Il faut avoir vu l'opulente végétation, la fraîcheur et la verdure éternelle des îles intertropicales pour se faire une idée de l'aspect que présentait celle sur laquelle nos marins venaient de débarquer. La nature agreste de celle-ci, tout en ayant quelque chose de sauvage, n'en avait pas moins la physionomie d'un verger continu où des arbres chargés de fruits qui paraissaient excellents, abondaient; aussi était-elle habitée; car les naturels qui, d'abord, s'étaient cachés dans les bois, en voyant de près des êtres animés dont la structure avait de l'analogie avec la leur, en sortirent bientôt en foule, et s'approchèrent de Colomb. Ils étaient totalement nus; la vue des bâtiments leur avait causé un étonnement prodigieux: les manœuvres exécutées comme sans efforts, les voiles ployées et serrées comme par enchantement et qu'ils croyaient être des ailes avec lesquelles ces bâtiments étaient descendus du ciel, leur arrêt subit au milieu de l'eau à l'aide de leurs ancres qu'ils ne voyaient pas, leurs bateaux se détachant du bord et portant à terre des êtres dont les vêtements et les armes resplendissaient au soleil, tout leur avait d'abord inspiré l'épouvante, et ils s'étaient réfugiés dans leurs forêts.

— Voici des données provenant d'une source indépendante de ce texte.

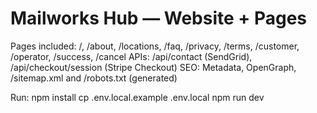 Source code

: # Mailworks Hub — Website + Pages
Pages included: /, /about, /locations, /faq, /privacy, /terms, /customer, /operator, /success, /cancel
APIs: /api/contact (SendGrid), /api/checkout/session (Stripe Checkout)
SEO: Metadata, OpenGraph, /sitemap.xml and /robots.txt (generated)

Run:
npm install
cp .env.local.example .env.local
npm run dev
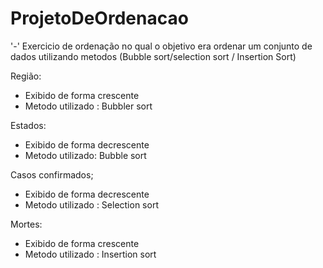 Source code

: # ProjetoDeOrdenacao
'-'
Exercicio de ordenação no qual o objetivo era ordenar um conjunto de dados utilizando  metodos (Bubble sort/selection sort / Insertion Sort)

Região: 

  - Exibido de forma crescente
  - Metodo utilizado : Bubbler sort
  
Estados:

  - Exibido de forma decrescente
  - Metodo utilizado: Bubble sort
  
Casos confirmados;

  - Exibido de forma decrescente
  - Metodo utilizado : Selection sort
  
Mortes:

  - Exibido de forma crescente
  - Metodo utilizado : Insertion sort
  
  
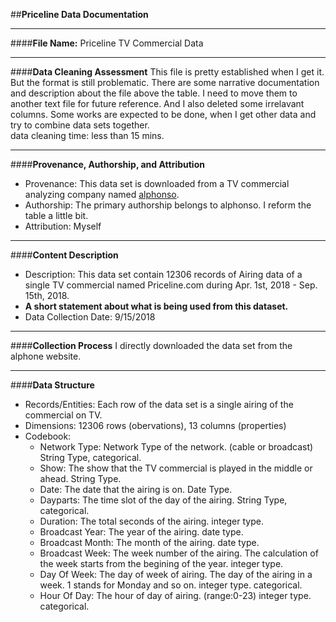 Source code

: ##**Priceline Data Documentation**
***
####**File Name:** Priceline TV Commercial Data
***
####**Data Cleaning Assessment**
This file is pretty established when I get it. But the format is still problematic. There are some narrative documentation and description about the file above the table. I need to move them to another text file for future reference. And I also deleted some irrelavant columns. Some works are expected to be done, when I get other data and try to combine data sets together.  
data cleaning time: less than 15 mins.
***  
####**Provenance, Authorship, and Attribution**
- Provenance: This data set is downloaded from a TV commercial analyzing company named [alphonso](https://insights.alphonso.tv/).
- Authorship: The primary authorship belongs to alphonso. I reform the table a little bit.
- Attribution: Myself
***
####**Content Description**
- Description: This data set contain 12306 records of Airing data of a single TV commercial named Priceline.com during Apr. 1st, 2018 - Sep. 15th, 2018.  
- **A short statement about what is being used from this dataset.**
- Data Collection Date: 9/15/2018
***
####**Collection Process**
I directly downloaded the data set from the alphone website.
***
####**Data Structure**

- Records/Entities: Each row of the data set is a single airing of the commercial on TV.
- Dimensions: 12306 rows (obervations), 13 columns (properties)
- Codebook:
    - Network Type: Network Type of the network. (cable or broadcast) String Type, categorical.
    - Show: The show that the TV commercial is played in the middle or ahead. String Type.
    - Date: The date that the airing is on. Date Type.
    - Dayparts: The time slot of the day of the airing. String Type, categorical.
    - Duration: The total seconds of the airing. integer type.
    - Broadcast Year: The year of the airing. date type.
    - Broadcast Month: The month of the airing. date type.
    - Broadcast Week: The week number of the airing. The calculation of the week starts from the begining of the year. integer type.
    - Day Of Week: The day of week of airing. The day of the airing in a week. 1 stands for Monday and so on. integer type. categorical.
    - Hour Of Day: The hour of day of airing. (range:0-23) integer type. categorical.



















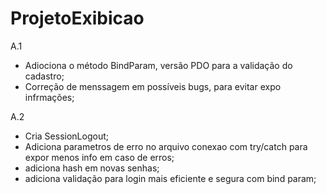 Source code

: # ProjetoExibicao

A.1 
- Adiociona o método BindParam, versão PDO para a validação do cadastro;
- Correção de menssagem em possíveis bugs, para evitar expo infrmações;

A.2 
- Cria SessionLogout;
- Adiciona parametros de erro no arquivo conexao com try/catch para expor menos info em caso de erros;
- adiciona hash em novas senhas;
- adiciona validação para login mais eficiente e segura com bind param;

Reconnaissant bientôt, cependant, que ces étrangers ne cherchaient ni à les poursuivre, ni à les molester, et la curiosité les excitant, ils s'étaient hasardés à s'en approcher, se prosternant fréquemment contre la terre en signe de soumission, et donnant alternativement des marques de crainte ou d'adoration. La teinte blanche de la peau des Espagnols, leur barbe, leur costume, leurs armes les frappèrent d'admiration: le vice-roi, surtout, par sa taille élevée, son port majestueux, ses habits éclatants, la déférence respectueuse que chacun lui témoignait, attirait plus particulièrement leur attention.